··· Provided information

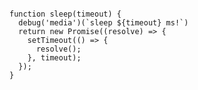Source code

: <pre>
<code>
function sleep(timeout) {
  debug('media')(`sleep ${timeout} ms!`)
  return new Promise((resolve) => {
    setTimeout(() => {
      resolve();
    }, timeout);
  });
}
</code>
</pre>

······

--- What this task involves ---
Copy all the lines of data exactly as they appear, dropping any images.

--- The completed task ---
Source code

: <pre>
<code>
function sleep(timeout) {
  debug('media')(`sleep ${timeout} ms!`)
  return new Promise((resolve) => {
    setTimeout(() => {
      resolve();
    }, timeout);
  });
}
</code>
</pre>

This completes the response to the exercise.